__Requirement__
Identify each line in the records below that contains the word "used", and copy it.

__Source records__
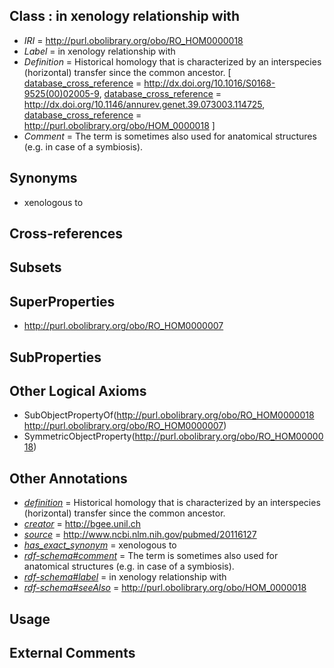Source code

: 
## Class : in xenology relationship with

 * *IRI* = http://purl.obolibrary.org/obo/RO_HOM0000018
 * *Label* = in xenology relationship with
 * *Definition* = Historical homology that is characterized by an interspecies (horizontal) transfer since the common ancestor. [ [database_cross_reference](../../ef/oboInOwl#hasDbXref.md) = http://dx.doi.org/10.1016/S0168-9525(00)02005-9, [database_cross_reference](../../ef/oboInOwl#hasDbXref.md) = http://dx.doi.org/10.1146/annurev.genet.39.073003.114725, [database_cross_reference](../../ef/oboInOwl#hasDbXref.md) = http://purl.obolibrary.org/obo/HOM_0000018 ]
 * *Comment* = The term is sometimes also used for anatomical structures (e.g. in case of a symbiosis).

## Synonyms

 * xenologous to

## Cross-references


## Subsets


## SuperProperties

 * <http://purl.obolibrary.org/obo/RO_HOM0000007>

## SubProperties


## Other Logical Axioms

 * SubObjectPropertyOf(<http://purl.obolibrary.org/obo/RO_HOM0000018> <http://purl.obolibrary.org/obo/RO_HOM0000007>)
 * SymmetricObjectProperty(<http://purl.obolibrary.org/obo/RO_HOM0000018>)

## Other Annotations

 * *[definition](../../IAO/15/IAO_0000115.md)* = Historical homology that is characterized by an interspecies (horizontal) transfer since the common ancestor.
 * *[creator](../../or/creator.md)* = http://bgee.unil.ch
 * *[source](../../ce/source.md)* = http://www.ncbi.nlm.nih.gov/pubmed/20116127
 * *[has_exact_synonym](../../ym/oboInOwl#hasExactSynonym.md)* = xenologous to
 * *[rdf-schema#comment](../../nt/rdf-schema#comment.md)* = The term is sometimes also used for anatomical structures (e.g. in case of a symbiosis).
 * *[rdf-schema#label](../../el/rdf-schema#label.md)* = in xenology relationship with
 * *[rdf-schema#seeAlso](../../so/rdf-schema#seeAlso.md)* = http://purl.obolibrary.org/obo/HOM_0000018

## Usage


## External Comments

__Exercise output__
 * *Comment* = The term is sometimes also used for anatomical structures (e.g. in case of a symbiosis).
 * *[rdf-schema#comment](../../nt/rdf-schema#comment.md)* = The term is sometimes also used for anatomical structures (e.g. in case of a symbiosis).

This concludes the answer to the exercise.